4.1 Summary of key findings
4.2 Why hidden assumptions persist (shared conventions, peer review selects for insiders, incentive structures)
4.3 Value of the framework (first systematic attempt, generalizable, AI as assumption detector)
4.4 Implications:
- Researchers: explicitly state assumptions conclusions depend on
- Reviewers: use conditions-of-validity checklist
- Funders: untested assumptions = concrete research priorities
- Journals: consider requiring an "assumptions" section
4.5 Limitations (be honest and specific):
- AI may generate false positive assumptions
- Enriched abstracts may lose nuance
- Clustering involves judgment calls
- Verification assessment is surface-level
- Corpus is a sample, not comprehensive
- Framework identifies assumptions, does not evaluate their correctness
4.6 Future directions: larger corpora, expert validation, longitudinal tracking, tool for researchers

**5. Conclusion (200–300 words):**
Restate problem, key finding, contribution, and frame as contribution to science's self-correcting nature — not a critique of individual researchers.

**References:**
Include at minimum:
- Baker, M. (2016). Nature, 533, 452–454.
- Cobey, K. D., et al. (2024). PLOS Biology, 22(11), e3002870.
- Freedman, L. P., et al. (2015). PLOS Biology, 13(6), e1002165.
- Horbach, S. P. J. M., & Halffman, W. (2017). PLOS ONE, 12(10), e0186281.
- Ioannidis, J. P. A. (2005). PLOS Medicine, 2(8), e124.
- Munafò, M. R., et al. (2017). Nature Human Behaviour, 1, 0021.
- Seok, J., et al. (2013). PNAS, 110(9), 3507–3512.
Add all additional references found during verification assessment.

**Formatting notes:**
- Use hedged language: "suggests," "may contribute," "our analysis indicates"
- Reference data files inline so readers can trace claims
- Include at minimum: Table 1 (corpus overview), Table 2 (assumption category distribution by subfield), Table 3 (top systemic blind spots with verification status)

---

## Quality Checks

After completing the pipeline, verify:

1. **Coverage:** Every paper has an enriched abstract, evidence-conclusion pair, and assumption list.
2. **Consistency:** Assumption categories use the defined taxonomy across all papers.
3. **Calibration:** Spot-check 3–5 papers per subfield. Do the conditions of validity make sense? Are classifications reasonable?
4. **Non-triviality:** Systemic blind spots should be genuine field-level dependencies, not obvious methodological limitations.
5. **Verification specificity:** Search queries target the actual assumption, not a vaguely related topic.

---

## Troubleshooting

**Full text not available for a paper:** Use the abstract plus any accessible information. Note this in the enriched abstract. Acceptable for a portion of the corpus — flag in the paper's limitations.

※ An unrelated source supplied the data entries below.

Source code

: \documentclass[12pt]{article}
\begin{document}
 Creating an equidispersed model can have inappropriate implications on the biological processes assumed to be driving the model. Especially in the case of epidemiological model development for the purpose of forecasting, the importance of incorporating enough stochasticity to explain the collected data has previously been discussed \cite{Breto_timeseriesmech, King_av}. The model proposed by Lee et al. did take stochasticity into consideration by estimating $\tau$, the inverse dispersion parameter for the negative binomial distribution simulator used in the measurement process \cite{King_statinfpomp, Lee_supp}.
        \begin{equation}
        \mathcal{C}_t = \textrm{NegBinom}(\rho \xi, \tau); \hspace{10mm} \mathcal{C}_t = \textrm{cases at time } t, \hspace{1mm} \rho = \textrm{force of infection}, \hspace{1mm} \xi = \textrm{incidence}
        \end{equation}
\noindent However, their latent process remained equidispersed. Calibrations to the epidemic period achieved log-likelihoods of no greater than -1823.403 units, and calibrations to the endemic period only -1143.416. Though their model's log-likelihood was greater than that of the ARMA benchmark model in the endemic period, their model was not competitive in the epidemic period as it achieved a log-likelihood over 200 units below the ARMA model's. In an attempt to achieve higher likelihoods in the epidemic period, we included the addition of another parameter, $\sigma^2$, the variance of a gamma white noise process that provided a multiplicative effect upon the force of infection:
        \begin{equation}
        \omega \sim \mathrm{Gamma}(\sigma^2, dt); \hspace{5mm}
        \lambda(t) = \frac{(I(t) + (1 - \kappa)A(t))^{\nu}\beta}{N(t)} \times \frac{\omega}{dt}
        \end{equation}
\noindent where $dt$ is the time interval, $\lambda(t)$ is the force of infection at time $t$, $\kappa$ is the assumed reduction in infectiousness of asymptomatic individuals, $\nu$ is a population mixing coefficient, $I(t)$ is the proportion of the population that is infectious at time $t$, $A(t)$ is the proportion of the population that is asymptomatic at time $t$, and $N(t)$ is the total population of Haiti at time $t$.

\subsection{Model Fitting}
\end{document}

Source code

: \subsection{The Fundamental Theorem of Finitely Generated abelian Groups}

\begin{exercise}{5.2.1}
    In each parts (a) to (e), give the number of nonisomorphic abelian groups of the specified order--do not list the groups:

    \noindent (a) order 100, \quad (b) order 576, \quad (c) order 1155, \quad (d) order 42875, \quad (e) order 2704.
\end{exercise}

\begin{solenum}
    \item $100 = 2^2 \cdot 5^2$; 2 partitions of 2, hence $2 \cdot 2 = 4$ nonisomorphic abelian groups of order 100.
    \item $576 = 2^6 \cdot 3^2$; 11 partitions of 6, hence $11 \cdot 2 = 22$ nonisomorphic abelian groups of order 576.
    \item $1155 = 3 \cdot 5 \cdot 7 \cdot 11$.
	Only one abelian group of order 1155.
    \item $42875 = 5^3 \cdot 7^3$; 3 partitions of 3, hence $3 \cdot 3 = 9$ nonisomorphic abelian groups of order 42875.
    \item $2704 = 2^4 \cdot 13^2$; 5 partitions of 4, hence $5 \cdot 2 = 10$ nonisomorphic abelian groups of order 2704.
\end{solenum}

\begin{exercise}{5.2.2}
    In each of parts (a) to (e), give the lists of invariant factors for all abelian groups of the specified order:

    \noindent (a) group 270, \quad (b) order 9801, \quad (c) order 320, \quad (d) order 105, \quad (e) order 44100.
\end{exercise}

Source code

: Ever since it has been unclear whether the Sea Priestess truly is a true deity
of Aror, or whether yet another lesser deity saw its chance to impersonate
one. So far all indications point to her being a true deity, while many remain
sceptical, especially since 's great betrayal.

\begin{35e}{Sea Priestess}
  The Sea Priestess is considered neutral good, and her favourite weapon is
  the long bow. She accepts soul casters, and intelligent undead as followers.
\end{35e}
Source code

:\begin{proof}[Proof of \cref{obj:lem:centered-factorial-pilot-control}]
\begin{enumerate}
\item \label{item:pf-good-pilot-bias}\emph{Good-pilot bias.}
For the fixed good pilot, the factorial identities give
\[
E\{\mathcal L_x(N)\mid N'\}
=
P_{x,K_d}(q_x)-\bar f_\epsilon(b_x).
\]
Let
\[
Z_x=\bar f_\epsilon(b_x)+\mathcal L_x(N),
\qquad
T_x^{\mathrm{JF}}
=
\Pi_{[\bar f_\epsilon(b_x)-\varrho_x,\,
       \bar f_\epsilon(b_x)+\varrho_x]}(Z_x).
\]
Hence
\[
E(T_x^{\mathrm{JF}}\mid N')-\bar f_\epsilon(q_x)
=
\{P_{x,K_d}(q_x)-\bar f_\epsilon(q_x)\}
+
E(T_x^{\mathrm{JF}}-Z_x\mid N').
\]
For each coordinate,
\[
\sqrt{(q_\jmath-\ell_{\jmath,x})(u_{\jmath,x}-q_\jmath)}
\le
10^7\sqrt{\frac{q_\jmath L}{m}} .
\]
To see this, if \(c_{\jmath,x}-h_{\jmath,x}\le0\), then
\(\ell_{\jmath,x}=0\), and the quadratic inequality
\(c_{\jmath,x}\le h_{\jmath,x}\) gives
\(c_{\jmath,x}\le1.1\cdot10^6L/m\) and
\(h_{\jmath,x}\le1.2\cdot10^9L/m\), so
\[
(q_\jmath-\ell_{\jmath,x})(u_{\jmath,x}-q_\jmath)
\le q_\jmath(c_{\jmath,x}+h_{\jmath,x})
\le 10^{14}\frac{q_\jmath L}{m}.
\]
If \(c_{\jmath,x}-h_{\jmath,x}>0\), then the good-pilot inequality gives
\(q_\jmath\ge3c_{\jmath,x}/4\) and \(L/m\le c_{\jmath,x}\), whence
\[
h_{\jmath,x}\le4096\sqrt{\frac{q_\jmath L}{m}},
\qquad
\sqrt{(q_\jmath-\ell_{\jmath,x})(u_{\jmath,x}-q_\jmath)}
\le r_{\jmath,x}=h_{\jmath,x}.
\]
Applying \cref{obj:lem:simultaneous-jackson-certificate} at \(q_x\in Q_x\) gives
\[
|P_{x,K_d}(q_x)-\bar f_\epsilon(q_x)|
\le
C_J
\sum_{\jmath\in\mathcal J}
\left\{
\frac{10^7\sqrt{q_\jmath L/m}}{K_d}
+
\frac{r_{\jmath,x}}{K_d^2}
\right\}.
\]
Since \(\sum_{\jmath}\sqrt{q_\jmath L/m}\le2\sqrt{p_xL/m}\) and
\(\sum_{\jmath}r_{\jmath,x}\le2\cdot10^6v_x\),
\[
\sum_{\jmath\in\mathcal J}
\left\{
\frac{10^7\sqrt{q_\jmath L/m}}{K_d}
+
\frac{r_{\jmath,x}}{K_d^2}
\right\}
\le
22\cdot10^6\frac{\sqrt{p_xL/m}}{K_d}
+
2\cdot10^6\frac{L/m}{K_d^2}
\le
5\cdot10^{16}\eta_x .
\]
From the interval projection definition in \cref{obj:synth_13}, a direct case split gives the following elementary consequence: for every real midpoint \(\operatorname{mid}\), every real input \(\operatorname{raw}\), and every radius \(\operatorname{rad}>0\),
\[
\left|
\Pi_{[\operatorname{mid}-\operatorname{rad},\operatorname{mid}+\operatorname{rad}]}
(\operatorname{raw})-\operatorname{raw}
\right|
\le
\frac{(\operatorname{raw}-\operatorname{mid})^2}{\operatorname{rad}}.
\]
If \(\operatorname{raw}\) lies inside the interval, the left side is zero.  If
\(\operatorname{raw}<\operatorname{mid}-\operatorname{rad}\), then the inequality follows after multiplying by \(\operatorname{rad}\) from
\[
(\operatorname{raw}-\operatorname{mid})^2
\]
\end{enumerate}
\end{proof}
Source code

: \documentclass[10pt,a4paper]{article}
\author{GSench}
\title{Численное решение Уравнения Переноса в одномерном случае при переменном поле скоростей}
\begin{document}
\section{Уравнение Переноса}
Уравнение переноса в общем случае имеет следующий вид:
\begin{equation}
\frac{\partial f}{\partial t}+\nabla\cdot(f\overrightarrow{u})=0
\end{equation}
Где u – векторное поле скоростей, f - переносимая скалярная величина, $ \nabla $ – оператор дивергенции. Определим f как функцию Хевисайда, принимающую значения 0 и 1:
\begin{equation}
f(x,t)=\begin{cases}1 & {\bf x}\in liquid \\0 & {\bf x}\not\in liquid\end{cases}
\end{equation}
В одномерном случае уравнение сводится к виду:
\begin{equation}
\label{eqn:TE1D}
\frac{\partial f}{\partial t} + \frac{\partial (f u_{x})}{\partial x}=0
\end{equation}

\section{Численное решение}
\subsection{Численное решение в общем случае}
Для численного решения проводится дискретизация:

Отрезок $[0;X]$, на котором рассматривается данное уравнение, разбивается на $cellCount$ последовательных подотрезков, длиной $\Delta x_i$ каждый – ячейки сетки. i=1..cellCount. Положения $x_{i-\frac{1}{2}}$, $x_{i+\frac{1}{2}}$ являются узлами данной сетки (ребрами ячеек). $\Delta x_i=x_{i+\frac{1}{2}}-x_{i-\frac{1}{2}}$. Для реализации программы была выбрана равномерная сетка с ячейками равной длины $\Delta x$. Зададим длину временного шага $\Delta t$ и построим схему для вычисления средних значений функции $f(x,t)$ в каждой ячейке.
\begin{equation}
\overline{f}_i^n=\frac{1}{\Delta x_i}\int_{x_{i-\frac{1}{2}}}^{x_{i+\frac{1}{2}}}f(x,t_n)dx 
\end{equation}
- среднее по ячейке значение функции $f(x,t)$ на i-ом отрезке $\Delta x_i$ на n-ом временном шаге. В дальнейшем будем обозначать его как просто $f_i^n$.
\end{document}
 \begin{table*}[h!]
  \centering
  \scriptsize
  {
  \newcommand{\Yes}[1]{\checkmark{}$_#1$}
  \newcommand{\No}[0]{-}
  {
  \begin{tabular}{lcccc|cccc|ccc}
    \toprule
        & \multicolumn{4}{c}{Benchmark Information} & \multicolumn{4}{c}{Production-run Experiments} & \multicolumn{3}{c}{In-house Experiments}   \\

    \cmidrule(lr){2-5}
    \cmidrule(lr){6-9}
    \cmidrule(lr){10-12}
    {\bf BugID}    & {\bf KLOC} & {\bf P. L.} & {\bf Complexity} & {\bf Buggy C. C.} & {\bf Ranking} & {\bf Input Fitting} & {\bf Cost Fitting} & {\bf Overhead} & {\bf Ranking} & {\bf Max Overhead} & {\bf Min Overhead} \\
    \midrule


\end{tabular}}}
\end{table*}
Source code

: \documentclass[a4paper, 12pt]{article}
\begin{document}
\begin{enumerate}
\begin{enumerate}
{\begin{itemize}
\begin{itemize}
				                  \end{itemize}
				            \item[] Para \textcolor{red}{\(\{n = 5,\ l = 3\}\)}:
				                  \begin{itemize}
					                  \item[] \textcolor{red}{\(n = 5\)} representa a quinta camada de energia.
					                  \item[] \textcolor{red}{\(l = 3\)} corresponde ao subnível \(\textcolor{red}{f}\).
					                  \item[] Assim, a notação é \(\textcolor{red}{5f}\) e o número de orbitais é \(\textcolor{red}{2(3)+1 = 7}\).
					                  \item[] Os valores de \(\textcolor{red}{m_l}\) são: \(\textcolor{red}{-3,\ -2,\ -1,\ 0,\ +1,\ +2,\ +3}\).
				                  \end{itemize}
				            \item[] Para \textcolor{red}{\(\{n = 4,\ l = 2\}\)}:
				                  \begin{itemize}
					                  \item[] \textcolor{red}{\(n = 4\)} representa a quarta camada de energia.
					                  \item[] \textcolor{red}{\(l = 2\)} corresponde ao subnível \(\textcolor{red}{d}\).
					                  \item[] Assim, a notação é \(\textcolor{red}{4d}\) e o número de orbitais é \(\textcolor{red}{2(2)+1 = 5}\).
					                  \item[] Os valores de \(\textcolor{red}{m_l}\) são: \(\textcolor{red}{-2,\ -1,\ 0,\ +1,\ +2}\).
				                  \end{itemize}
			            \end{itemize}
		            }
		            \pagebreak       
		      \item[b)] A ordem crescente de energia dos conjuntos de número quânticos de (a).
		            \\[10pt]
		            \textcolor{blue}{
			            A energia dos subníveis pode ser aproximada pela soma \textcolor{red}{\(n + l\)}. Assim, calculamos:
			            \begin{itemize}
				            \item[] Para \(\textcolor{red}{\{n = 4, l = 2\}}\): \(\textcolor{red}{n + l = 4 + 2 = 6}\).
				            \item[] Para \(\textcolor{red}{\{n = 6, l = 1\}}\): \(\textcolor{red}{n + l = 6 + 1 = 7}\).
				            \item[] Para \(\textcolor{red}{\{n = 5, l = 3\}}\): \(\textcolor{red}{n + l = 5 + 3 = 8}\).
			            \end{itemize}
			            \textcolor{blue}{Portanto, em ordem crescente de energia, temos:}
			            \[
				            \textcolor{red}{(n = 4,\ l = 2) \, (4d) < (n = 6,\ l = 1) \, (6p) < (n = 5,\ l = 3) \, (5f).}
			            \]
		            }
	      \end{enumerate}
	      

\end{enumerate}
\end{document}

**Too few papers in a subfield:** Broaden search terms or extend time window. If fewer than 10 usable papers, consider replacing the subfield (alternatives: microbiome-gut-brain axis, CAR-T cell therapy, epigenetic therapies).

**Assumptions feel too generic:** Re-run Stage 4 with more emphasis on the specific evidence and model system. Generic assumptions like "the model may not reflect reality" are not useful — push for specifics about which aspect of reality and why it matters.

**Clustering is noisy in Stage 5:** Use a two-pass approach — generate candidate clusters, then refine by merging or splitting with explicit rationale. Focus on high-importance assumptions only.

**API rate limits:** Add 0.5s delay between PMC API requests. If a request fails, retry after 2 seconds. Stay under 3 requests per second.